2. On 22-5-1990, the petitioner who was travelling in a KSRTC Bus, was checked at Belgaum by the officers of Central Excise Department and five primary gold biscuits valued at Rs. 2,02,100/- were seized, which were found hidden by being tied to his left leg. The Panchas, stated to be experienced in gold trade, opined the gold biscuits were of foreign origin; the said biscuits also had markings of foreign origin. Petitioner was not able to explain the licit nature of his acquiring those gold pellets. Petitioner's statement was recorded on the same day. Petitioner stated that he knew Hindi and Malayalam languages and had studied up to S.S.L.C. (but failed in the examination). He stated that one Prakash asked him to carry the gold from Bombay, for a commission of Rs. 500/- per pellet; he also stated that he had brought totalling five gold pellets on two earlier occasions and handed over the gold at Udupi, to the said Prakash; the present gold pellets were also purchased on behalf of Prakash, who had paid him Rs. 2 lakhs to purchase the gold and that he had to deliver them at Udupi to Prakash on 23-5-1990 at 8.00 a.m.
3. It is unnecessary to refer to other parts of the statement and the follow up action taken by the authorities. Though the order of detention was made on 30-7-1990, it was served only on 5-12-1990.
4. On 10-12-1990 petitioner made a request for the legal assistance of one Advocate Sri P. H. Mohammed; this was granted; however, petitioner did not avail of this. Instead he made another request on 24-12-1990 for permission to have the assistance of another advocate, this was also granted on 26-12-1990.
5. On 16-1-1991, a detailed representation was addressed by the petitioner to the Advisory Board.
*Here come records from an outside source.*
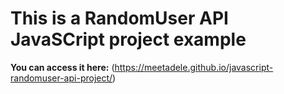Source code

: # This is a RandomUser API JavaSCript project example

**You can access it here:** (https://meetadele.github.io/javascript-randomuser-api-project/)
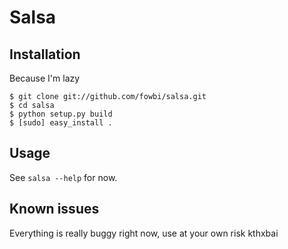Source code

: Salsa
=====

## Installation

Because I'm lazy

    $ git clone git://github.com/fowbi/salsa.git
    $ cd salsa
    $ python setup.py build
    $ [sudo] easy_install .

## Usage

See `salsa --help` for now.


## Known issues

Everything is really buggy right now, use at your own risk kthxbai
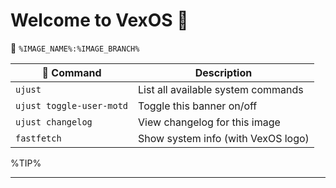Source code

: # Welcome to VexOS 󰊴
󱋩 `%IMAGE_NAME%:%IMAGE_BRANCH%`

|  Command | Description |
| --------- | ----------- |
| `ujust` | List all available system commands |
| `ujust toggle-user-motd` | Toggle this banner on/off |
| `ujust changelog` | View changelog for this image |
| `fastfetch` | Show system info (with VexOS logo) |

%TIP%

---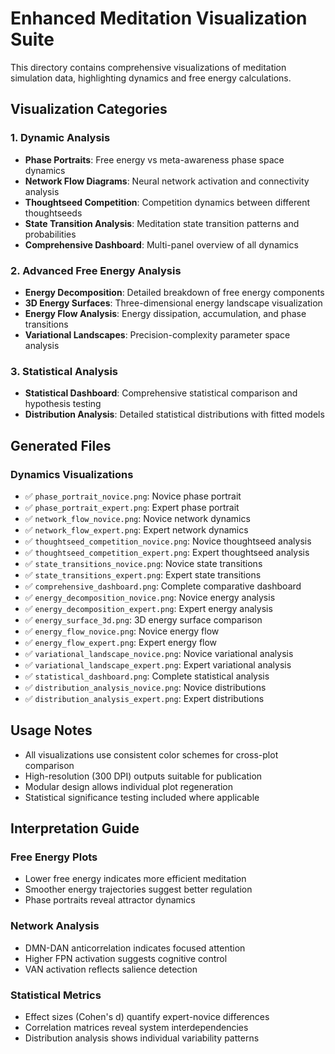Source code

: 
# Enhanced Meditation Visualization Suite

This directory contains comprehensive visualizations of meditation simulation data,
highlighting dynamics and free energy calculations.

## Visualization Categories

### 1. Dynamic Analysis
- **Phase Portraits**: Free energy vs meta-awareness phase space dynamics
- **Network Flow Diagrams**: Neural network activation and connectivity analysis  
- **Thoughtseed Competition**: Competition dynamics between different thoughtseeds
- **State Transition Analysis**: Meditation state transition patterns and probabilities
- **Comprehensive Dashboard**: Multi-panel overview of all dynamics

### 2. Advanced Free Energy Analysis
- **Energy Decomposition**: Detailed breakdown of free energy components
- **3D Energy Surfaces**: Three-dimensional energy landscape visualization
- **Energy Flow Analysis**: Energy dissipation, accumulation, and phase transitions
- **Variational Landscapes**: Precision-complexity parameter space analysis

### 3. Statistical Analysis
- **Statistical Dashboard**: Comprehensive statistical comparison and hypothesis testing
- **Distribution Analysis**: Detailed statistical distributions with fitted models

## Generated Files

### Dynamics Visualizations
- ✅ `phase_portrait_novice.png`: Novice phase portrait
- ✅ `phase_portrait_expert.png`: Expert phase portrait
- ✅ `network_flow_novice.png`: Novice network dynamics
- ✅ `network_flow_expert.png`: Expert network dynamics
- ✅ `thoughtseed_competition_novice.png`: Novice thoughtseed analysis
- ✅ `thoughtseed_competition_expert.png`: Expert thoughtseed analysis
- ✅ `state_transitions_novice.png`: Novice state transitions
- ✅ `state_transitions_expert.png`: Expert state transitions
- ✅ `comprehensive_dashboard.png`: Complete comparative dashboard
- ✅ `energy_decomposition_novice.png`: Novice energy analysis
- ✅ `energy_decomposition_expert.png`: Expert energy analysis
- ✅ `energy_surface_3d.png`: 3D energy surface comparison
- ✅ `energy_flow_novice.png`: Novice energy flow
- ✅ `energy_flow_expert.png`: Expert energy flow
- ✅ `variational_landscape_novice.png`: Novice variational analysis
- ✅ `variational_landscape_expert.png`: Expert variational analysis
- ✅ `statistical_dashboard.png`: Complete statistical analysis
- ✅ `distribution_analysis_novice.png`: Novice distributions
- ✅ `distribution_analysis_expert.png`: Expert distributions

## Usage Notes

- All visualizations use consistent color schemes for cross-plot comparison
- High-resolution (300 DPI) outputs suitable for publication
- Modular design allows individual plot regeneration
- Statistical significance testing included where applicable

## Interpretation Guide

### Free Energy Plots
- Lower free energy indicates more efficient meditation
- Smoother energy trajectories suggest better regulation
- Phase portraits reveal attractor dynamics

### Network Analysis  
- DMN-DAN anticorrelation indicates focused attention
- Higher FPN activation suggests cognitive control
- VAN activation reflects salience detection

### Statistical Metrics
- Effect sizes (Cohen's d) quantify expert-novice differences
- Correlation matrices reveal system interdependencies
- Distribution analysis shows individual variability patterns

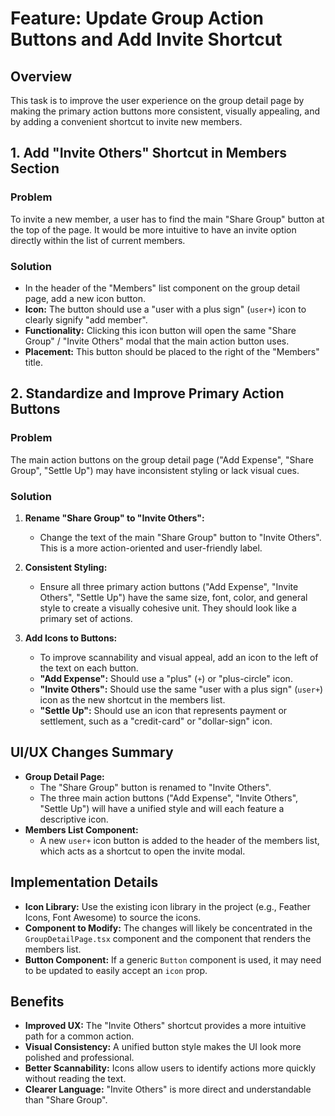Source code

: # Feature: Update Group Action Buttons and Add Invite Shortcut

## Overview

This task is to improve the user experience on the group detail page by making the primary action buttons more consistent, visually appealing, and by adding a convenient shortcut to invite new members.

## 1. Add "Invite Others" Shortcut in Members Section

### Problem

To invite a new member, a user has to find the main "Share Group" button at the top of the page. It would be more intuitive to have an invite option directly within the list of current members.

### Solution

- In the header of the "Members" list component on the group detail page, add a new icon button.
- **Icon:** The button should use a "user with a plus sign" (`user+`) icon to clearly signify "add member".
- **Functionality:** Clicking this icon button will open the same "Share Group" / "Invite Others" modal that the main action button uses.
- **Placement:** This button should be placed to the right of the "Members" title.

## 2. Standardize and Improve Primary Action Buttons

### Problem

The main action buttons on the group detail page ("Add Expense", "Share Group", "Settle Up") may have inconsistent styling or lack visual cues.

### Solution

1.  **Rename "Share Group" to "Invite Others":**
    - Change the text of the main "Share Group" button to "Invite Others". This is a more action-oriented and user-friendly label.

2.  **Consistent Styling:**
    - Ensure all three primary action buttons ("Add Expense", "Invite Others", "Settle Up") have the same size, font, color, and general style to create a visually cohesive unit. They should look like a primary set of actions.

3.  **Add Icons to Buttons:**
    - To improve scannability and visual appeal, add an icon to the left of the text on each button.
    - **"Add Expense":** Should use a "plus" (`+`) or "plus-circle" icon.
    - **"Invite Others":** Should use the same "user with a plus sign" (`user+`) icon as the new shortcut in the members list.
    - **"Settle Up":** Should use an icon that represents payment or settlement, such as a "credit-card" or "dollar-sign" icon.

## UI/UX Changes Summary

- **Group Detail Page:**
    - The "Share Group" button is renamed to "Invite Others".
    - The three main action buttons ("Add Expense", "Invite Others", "Settle Up") will have a unified style and will each feature a descriptive icon.
- **Members List Component:**
    - A new `user+` icon button is added to the header of the members list, which acts as a shortcut to open the invite modal.

## Implementation Details

- **Icon Library:** Use the existing icon library in the project (e.g., Feather Icons, Font Awesome) to source the icons.
- **Component to Modify:** The changes will likely be concentrated in the `GroupDetailPage.tsx` component and the component that renders the members list.
- **Button Component:** If a generic `Button` component is used, it may need to be updated to easily accept an `icon` prop.

## Benefits

- **Improved UX:** The "Invite Others" shortcut provides a more intuitive path for a common action.
- **Visual Consistency:** A unified button style makes the UI look more polished and professional.
- **Better Scannability:** Icons allow users to identify actions more quickly without reading the text.
- **Clearer Language:** "Invite Others" is more direct and understandable than "Share Group".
This representation was considered by the Detaining Authority also, and was rejected on 22-2-1991.
6. Three contentions were used by the learned counsel for the petitioner, in support of the writ petition :
(1) There was an inordinate delay of 35 days in considering the representation of the detenu, which vitiates the order of detention.
(2) In the Malayalam version of the detention order, the words "engaging in" are absent prior to the words, "keeping, concealing and transporting smuggled goods". This resulted in confusion in the mind of the detenu, because, the idea conveyed by the concluding part of the grounds in support of the detention order was quite different; thus the detenu was deprived of an opportunity to make an effective representation.
(3) The authority who seized the gold pellets had not entertained any 'reasonable belief' that the said gold pellets were smuggled goods and therefore authorities could not have invoked S. 123 of the Customs Act. This vitiated entirely, the making of the detention order.
7. RE : CONTENTION I : A representation was made by the detenu on 16-1-1991. But it was disposed of only on 22-2-1991. In the counter-affidavit of the Commissioner and Secretary to Government, Home Department, the delay was explained thus :
"The allegation that there is long delay in considering the representation dt. 16-1-1991, is denied as false and baseless. It is submitted that the representation dt. 16-1-1991, addressed to the Chairman, Advisory Board, was received from the Superintendent of Central Prison, Bangalore, on 17-1-1991. On 18-1-1991, the said representation was forwarded to the Advisory Board and also the Collector of Customs was requested to furnish the remarks on the said representation to the Government. 19th and 20th Jan. 1991 being holidays to the Central Government, the said representation was received in the office of the Collector of Customs on 22-1-1991. On 23-1-1991 the said representation was processed in the section and on 24-1-1991, the draft remarks were prepared and the same was put up to the Assistant Collector of Customs on 25-1-1991. 26th and 27th being general holidays, on 28-1-1991, the draft remarks were approved and on the very day, remarks were sent to the State Government. The State Government received the remarks on the very day, and the file was put up to the Under Secretary to Government, Home Department, on 29-1-1991.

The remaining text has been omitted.